Report each line of the data below in which "time" appears.

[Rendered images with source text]
[Start of Attachment]

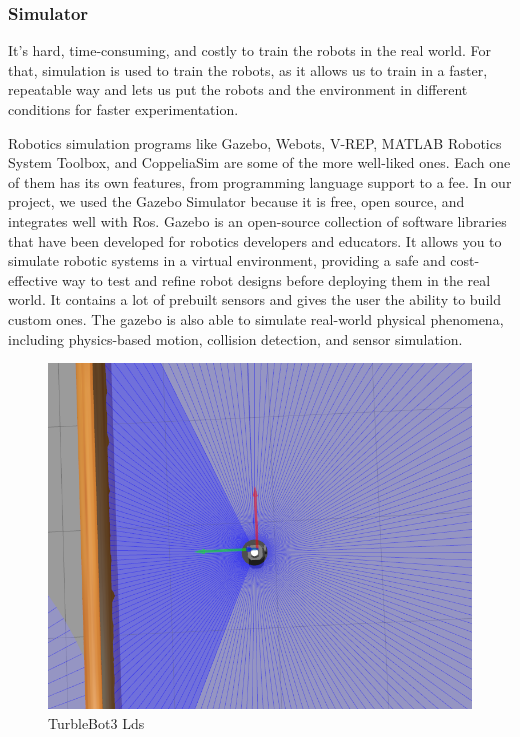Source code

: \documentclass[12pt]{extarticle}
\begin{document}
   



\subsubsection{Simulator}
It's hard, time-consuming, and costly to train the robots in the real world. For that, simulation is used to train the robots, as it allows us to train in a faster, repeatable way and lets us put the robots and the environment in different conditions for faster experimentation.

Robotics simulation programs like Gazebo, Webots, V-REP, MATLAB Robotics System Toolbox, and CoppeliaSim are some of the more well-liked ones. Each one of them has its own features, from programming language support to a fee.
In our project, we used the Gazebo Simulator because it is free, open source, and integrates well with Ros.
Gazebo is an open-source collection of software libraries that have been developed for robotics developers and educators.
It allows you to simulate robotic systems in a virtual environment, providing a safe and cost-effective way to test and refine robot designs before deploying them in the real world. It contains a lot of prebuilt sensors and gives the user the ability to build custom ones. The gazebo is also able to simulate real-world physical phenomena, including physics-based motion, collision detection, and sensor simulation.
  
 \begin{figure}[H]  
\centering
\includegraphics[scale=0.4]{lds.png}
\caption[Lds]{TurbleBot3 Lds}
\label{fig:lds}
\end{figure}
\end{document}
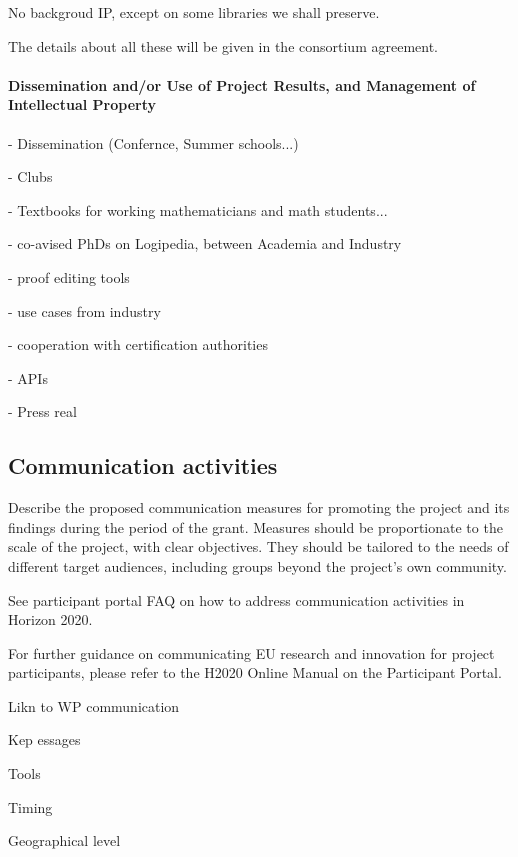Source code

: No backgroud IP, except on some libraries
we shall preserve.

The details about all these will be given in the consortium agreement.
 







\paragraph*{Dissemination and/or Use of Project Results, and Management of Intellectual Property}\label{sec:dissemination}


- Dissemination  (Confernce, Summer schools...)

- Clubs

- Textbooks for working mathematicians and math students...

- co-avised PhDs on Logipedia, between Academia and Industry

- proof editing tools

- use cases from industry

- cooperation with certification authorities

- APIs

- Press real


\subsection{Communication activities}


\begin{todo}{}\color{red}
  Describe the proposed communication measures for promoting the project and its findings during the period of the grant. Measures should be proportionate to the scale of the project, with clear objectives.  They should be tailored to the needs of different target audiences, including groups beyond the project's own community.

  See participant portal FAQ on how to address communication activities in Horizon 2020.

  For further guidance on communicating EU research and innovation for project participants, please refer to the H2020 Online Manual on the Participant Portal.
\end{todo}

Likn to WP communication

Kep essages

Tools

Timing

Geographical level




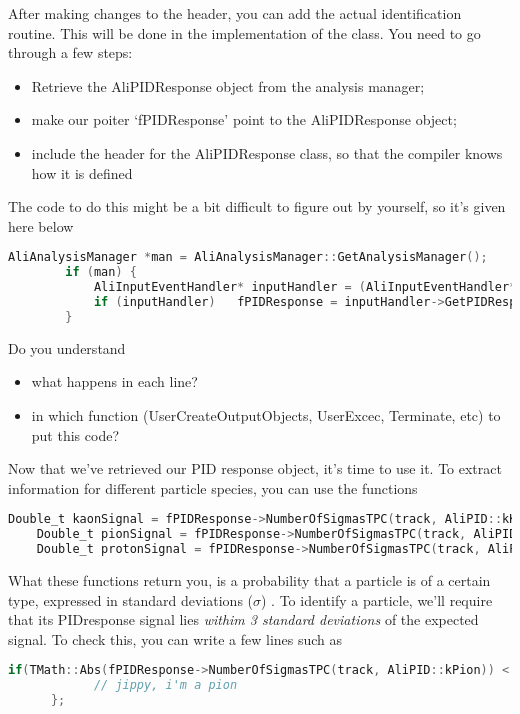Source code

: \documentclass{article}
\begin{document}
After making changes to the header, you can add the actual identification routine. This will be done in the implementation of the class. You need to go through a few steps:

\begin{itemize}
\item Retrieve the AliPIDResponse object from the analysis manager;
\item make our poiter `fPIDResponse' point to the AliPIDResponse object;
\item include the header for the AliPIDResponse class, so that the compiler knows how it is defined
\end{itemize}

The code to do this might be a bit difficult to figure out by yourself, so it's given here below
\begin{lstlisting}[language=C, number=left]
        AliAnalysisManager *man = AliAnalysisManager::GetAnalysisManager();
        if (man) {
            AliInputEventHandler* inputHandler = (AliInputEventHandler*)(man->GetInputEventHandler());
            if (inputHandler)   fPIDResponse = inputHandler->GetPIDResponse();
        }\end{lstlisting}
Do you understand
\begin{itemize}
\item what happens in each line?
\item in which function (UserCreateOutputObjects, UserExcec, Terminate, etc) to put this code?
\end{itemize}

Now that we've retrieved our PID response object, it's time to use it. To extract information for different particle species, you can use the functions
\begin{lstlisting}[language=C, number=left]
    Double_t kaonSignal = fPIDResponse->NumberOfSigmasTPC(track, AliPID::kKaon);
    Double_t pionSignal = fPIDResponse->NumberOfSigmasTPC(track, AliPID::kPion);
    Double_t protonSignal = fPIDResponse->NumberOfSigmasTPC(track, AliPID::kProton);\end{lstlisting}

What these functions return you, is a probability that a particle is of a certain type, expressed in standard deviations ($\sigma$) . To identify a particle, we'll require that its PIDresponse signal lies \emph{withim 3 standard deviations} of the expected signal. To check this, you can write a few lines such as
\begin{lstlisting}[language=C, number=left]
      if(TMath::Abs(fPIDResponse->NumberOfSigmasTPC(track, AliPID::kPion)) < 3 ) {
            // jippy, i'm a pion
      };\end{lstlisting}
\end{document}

[End of Attachment]

## ANSWER TO THIS TASK:
It's hard, time-consuming, and costly to train the robots in the real world. For that, simulation is used to train the robots, as it allows us to train in a faster, repeatable way and lets us put the robots and the environment in different conditions for faster experimentation.
Now that we've retrieved our PID response object, it's time to use it. To extract information for different particle species, you can use the functions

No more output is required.